● Work instructions:
Look for the word "vehicles" in the material below. Copy each line that has it.

● Exercise data:

-=-=-=-=-

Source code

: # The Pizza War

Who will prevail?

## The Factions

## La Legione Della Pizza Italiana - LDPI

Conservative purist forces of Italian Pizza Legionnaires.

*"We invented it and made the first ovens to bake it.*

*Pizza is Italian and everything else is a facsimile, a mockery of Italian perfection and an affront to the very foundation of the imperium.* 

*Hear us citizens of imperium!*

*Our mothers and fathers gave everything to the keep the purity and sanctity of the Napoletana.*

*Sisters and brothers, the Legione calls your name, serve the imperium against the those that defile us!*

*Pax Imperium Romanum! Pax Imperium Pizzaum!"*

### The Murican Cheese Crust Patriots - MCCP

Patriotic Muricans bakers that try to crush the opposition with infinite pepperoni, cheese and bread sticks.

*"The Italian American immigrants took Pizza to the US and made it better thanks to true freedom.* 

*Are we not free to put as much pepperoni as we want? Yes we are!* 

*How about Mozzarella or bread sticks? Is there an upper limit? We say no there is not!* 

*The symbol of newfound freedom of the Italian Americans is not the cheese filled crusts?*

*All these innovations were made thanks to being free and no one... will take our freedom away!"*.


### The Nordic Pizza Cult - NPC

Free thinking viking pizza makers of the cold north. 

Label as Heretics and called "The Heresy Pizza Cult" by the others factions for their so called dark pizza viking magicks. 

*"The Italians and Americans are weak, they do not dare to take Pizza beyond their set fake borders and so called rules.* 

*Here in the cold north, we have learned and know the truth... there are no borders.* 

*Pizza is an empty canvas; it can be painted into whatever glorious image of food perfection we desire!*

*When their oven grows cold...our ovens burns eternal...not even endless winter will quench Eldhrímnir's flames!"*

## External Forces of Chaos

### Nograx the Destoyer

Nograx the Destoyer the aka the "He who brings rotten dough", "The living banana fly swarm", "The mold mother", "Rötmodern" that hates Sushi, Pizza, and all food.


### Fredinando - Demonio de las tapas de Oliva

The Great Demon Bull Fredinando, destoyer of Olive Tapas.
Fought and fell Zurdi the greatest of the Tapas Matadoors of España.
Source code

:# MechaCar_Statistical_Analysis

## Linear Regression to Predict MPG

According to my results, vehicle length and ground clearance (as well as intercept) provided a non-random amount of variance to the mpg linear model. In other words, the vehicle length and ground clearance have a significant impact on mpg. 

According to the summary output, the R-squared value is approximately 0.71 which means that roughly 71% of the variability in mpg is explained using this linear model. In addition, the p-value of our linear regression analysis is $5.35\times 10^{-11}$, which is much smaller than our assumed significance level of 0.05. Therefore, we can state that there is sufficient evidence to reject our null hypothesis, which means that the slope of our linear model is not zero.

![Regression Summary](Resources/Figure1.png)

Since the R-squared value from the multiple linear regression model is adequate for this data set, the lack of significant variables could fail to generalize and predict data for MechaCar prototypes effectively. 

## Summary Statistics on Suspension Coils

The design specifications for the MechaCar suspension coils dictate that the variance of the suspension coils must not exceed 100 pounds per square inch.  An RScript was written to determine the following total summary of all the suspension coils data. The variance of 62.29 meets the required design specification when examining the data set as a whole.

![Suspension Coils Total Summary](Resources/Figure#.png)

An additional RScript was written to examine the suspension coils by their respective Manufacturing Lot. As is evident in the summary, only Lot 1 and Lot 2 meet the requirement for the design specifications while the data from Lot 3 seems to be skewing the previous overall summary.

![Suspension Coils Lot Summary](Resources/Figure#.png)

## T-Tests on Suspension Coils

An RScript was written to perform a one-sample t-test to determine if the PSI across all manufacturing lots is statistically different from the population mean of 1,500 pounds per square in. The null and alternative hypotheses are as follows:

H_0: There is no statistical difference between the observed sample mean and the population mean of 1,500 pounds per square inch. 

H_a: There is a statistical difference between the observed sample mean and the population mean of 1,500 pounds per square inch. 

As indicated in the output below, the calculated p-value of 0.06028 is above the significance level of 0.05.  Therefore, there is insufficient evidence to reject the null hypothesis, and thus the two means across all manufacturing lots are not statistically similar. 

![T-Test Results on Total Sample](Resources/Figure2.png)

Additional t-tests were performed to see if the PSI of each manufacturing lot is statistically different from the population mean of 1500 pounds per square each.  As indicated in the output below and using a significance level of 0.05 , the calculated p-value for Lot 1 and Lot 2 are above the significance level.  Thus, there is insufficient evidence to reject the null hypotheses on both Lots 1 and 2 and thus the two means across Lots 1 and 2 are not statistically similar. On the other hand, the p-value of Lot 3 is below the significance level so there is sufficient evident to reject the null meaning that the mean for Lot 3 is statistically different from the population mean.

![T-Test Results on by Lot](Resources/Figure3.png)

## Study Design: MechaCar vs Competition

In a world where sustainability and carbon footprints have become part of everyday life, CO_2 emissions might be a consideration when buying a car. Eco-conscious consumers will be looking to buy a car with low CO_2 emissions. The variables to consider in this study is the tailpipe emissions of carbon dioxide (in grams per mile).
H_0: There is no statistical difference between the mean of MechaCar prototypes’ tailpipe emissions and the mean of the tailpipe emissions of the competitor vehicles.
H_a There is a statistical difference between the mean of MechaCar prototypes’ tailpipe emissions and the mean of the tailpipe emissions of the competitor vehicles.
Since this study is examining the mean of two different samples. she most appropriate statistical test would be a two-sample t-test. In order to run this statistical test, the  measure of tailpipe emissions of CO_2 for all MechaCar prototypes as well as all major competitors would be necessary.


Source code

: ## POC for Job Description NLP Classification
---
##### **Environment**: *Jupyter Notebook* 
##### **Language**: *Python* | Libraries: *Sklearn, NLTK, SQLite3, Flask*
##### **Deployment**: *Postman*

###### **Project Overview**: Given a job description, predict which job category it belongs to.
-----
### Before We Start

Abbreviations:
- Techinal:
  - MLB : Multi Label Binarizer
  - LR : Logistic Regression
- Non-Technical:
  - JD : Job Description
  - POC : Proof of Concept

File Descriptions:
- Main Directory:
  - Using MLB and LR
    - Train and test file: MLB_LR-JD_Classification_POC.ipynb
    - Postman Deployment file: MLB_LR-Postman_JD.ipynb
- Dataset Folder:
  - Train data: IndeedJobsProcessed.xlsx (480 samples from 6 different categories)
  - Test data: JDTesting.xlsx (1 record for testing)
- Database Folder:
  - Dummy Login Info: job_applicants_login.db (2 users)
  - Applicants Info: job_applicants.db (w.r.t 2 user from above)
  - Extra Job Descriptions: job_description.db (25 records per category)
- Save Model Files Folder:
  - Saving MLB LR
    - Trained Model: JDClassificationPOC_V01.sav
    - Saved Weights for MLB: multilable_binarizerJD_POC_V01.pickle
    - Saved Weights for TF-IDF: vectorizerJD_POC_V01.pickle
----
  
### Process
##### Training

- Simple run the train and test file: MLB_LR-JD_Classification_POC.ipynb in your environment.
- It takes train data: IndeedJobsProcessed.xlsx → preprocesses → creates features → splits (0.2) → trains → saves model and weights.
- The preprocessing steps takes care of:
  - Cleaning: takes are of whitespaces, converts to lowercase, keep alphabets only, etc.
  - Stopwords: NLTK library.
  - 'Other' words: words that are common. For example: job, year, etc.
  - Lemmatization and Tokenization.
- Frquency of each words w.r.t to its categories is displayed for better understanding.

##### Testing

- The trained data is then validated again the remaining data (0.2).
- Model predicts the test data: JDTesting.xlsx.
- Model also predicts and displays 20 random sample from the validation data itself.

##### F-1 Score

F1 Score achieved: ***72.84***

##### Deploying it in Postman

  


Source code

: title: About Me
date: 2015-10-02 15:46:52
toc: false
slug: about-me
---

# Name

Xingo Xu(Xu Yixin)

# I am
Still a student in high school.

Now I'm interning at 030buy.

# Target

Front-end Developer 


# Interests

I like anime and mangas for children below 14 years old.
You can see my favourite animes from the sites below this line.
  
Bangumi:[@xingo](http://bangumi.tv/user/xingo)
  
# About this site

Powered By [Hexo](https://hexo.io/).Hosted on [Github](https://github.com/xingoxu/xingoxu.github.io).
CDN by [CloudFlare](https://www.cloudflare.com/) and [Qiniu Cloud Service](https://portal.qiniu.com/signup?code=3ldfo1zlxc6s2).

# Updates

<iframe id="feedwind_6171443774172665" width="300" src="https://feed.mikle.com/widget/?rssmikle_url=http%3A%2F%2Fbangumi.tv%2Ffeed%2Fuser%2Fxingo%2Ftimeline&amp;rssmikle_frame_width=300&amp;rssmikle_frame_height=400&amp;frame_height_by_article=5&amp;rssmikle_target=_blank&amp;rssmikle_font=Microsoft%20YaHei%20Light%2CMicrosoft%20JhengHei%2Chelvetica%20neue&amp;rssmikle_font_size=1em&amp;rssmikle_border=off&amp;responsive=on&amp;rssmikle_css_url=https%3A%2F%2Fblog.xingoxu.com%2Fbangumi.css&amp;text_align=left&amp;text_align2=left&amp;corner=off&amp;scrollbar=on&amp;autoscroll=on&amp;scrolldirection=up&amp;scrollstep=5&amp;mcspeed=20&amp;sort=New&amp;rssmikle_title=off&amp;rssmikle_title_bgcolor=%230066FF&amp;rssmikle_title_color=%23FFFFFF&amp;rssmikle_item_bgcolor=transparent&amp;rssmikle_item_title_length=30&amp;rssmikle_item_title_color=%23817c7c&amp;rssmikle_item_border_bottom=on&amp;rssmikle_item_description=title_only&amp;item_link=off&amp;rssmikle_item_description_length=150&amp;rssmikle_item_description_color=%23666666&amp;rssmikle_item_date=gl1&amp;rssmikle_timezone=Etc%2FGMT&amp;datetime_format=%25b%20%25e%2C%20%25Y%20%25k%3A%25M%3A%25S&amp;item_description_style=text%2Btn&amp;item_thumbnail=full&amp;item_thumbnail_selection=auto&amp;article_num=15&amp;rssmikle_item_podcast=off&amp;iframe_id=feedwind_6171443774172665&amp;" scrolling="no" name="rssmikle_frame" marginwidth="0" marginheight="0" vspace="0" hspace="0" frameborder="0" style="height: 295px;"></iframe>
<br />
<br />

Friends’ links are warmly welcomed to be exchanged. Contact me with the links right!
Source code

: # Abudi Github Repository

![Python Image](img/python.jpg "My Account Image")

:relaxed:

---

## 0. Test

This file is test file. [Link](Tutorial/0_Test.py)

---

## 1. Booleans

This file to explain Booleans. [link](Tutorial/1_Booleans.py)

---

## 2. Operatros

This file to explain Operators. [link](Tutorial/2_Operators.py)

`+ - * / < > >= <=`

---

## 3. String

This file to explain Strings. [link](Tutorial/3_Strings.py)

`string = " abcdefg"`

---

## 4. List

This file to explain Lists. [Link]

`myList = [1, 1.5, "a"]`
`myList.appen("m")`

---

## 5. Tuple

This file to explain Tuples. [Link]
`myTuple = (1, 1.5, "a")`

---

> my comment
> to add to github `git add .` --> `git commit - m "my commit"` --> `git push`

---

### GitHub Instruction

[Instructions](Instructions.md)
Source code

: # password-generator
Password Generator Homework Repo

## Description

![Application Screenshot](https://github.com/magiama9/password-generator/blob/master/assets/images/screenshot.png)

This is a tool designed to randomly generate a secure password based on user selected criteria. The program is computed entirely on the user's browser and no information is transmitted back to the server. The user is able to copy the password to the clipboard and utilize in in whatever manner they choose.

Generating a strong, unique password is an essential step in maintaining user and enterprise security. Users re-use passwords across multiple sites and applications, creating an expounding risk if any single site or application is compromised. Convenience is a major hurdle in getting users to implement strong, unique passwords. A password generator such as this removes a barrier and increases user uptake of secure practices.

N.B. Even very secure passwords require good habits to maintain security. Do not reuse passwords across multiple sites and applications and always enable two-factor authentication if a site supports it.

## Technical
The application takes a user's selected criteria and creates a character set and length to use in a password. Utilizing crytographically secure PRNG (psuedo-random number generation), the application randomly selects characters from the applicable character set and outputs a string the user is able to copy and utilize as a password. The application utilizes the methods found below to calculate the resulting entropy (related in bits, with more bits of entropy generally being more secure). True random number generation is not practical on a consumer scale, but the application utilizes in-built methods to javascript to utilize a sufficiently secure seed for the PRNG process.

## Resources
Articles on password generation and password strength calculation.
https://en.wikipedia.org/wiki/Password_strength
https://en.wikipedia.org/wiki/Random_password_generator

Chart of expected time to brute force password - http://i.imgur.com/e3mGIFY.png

-=-=-=-=-

● Exercise output:
H_0: There is no statistical difference between the mean of MechaCar prototypes’ tailpipe emissions and the mean of the tailpipe emissions of the competitor vehicles.
H_a There is a statistical difference between the mean of MechaCar prototypes’ tailpipe emissions and the mean of the tailpipe emissions of the competitor vehicles.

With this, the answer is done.